The former, especially in Arizona, has spent years defunding public institutions of higher education. In other words, real universities, where one received a "universal" education under greater or lesser but real rigorous standards. Where students often had their first real experience with people from different countries, ethnicities and, if they were fortunate, different life paths. Places with real campuses, libraries, and traditions.
Nor will the controversial "business model" of the University of Phoenix likely change much. For all the "free market" triumphalism, the company depended on the U.S. taxpayers for 81 percent of its revenue. Most of this was in the form of federal student loans. The graduation rate is poor. Either way, students are disproportionately on the hook for debt. Since 2010, when the "university" had 477,000 students, it has been bleeding enrollment (See Business Insider's useful primer here).
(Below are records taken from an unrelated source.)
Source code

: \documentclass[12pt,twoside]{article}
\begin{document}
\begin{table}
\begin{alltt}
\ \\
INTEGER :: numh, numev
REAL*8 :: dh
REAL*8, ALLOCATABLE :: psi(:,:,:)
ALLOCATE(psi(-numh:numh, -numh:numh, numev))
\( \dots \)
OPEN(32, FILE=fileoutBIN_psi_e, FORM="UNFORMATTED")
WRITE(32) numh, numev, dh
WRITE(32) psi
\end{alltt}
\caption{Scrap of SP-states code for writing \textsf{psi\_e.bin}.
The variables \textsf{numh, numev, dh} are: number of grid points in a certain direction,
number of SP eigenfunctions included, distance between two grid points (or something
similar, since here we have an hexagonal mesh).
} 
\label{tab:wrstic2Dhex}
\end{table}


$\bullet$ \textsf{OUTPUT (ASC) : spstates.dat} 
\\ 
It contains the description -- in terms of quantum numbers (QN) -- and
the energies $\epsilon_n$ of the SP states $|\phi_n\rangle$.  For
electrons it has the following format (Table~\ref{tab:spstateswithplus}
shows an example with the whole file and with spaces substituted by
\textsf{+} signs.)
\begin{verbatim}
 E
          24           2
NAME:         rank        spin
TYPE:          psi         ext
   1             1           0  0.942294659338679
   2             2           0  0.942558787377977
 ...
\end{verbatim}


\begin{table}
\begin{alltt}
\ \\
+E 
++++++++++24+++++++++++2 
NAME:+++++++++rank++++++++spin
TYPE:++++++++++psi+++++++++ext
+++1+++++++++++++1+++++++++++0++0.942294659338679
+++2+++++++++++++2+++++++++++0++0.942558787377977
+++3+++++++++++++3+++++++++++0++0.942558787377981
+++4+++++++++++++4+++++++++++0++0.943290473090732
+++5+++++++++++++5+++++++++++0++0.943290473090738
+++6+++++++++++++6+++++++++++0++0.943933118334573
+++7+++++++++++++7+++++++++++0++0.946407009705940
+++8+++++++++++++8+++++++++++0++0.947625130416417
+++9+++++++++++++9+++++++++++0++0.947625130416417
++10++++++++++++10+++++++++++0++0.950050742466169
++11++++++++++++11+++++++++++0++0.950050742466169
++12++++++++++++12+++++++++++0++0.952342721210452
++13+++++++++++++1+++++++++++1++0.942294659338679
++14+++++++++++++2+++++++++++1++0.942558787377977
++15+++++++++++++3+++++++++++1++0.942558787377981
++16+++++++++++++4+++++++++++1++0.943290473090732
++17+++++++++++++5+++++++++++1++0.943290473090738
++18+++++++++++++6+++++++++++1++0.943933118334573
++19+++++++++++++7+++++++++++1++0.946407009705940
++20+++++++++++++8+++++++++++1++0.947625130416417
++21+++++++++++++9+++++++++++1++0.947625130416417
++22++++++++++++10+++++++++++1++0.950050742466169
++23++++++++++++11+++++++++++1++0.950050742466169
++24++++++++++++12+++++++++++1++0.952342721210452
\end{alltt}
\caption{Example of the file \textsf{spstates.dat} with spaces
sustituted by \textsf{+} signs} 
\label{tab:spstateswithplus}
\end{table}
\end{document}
Of all the hustles and rackets in Arizona that needed a lengthy proctological exam by the press, this is one of the top opportunities not primarily involving water or land use (even more so than public pensions or expense account padding!). Yet it has never, to my knowledge, received it.
I keep waiting.
For the purposes of this blog, I will focus on what Apollo Education and its University of Phoenix meant to the name it appropriated from my city.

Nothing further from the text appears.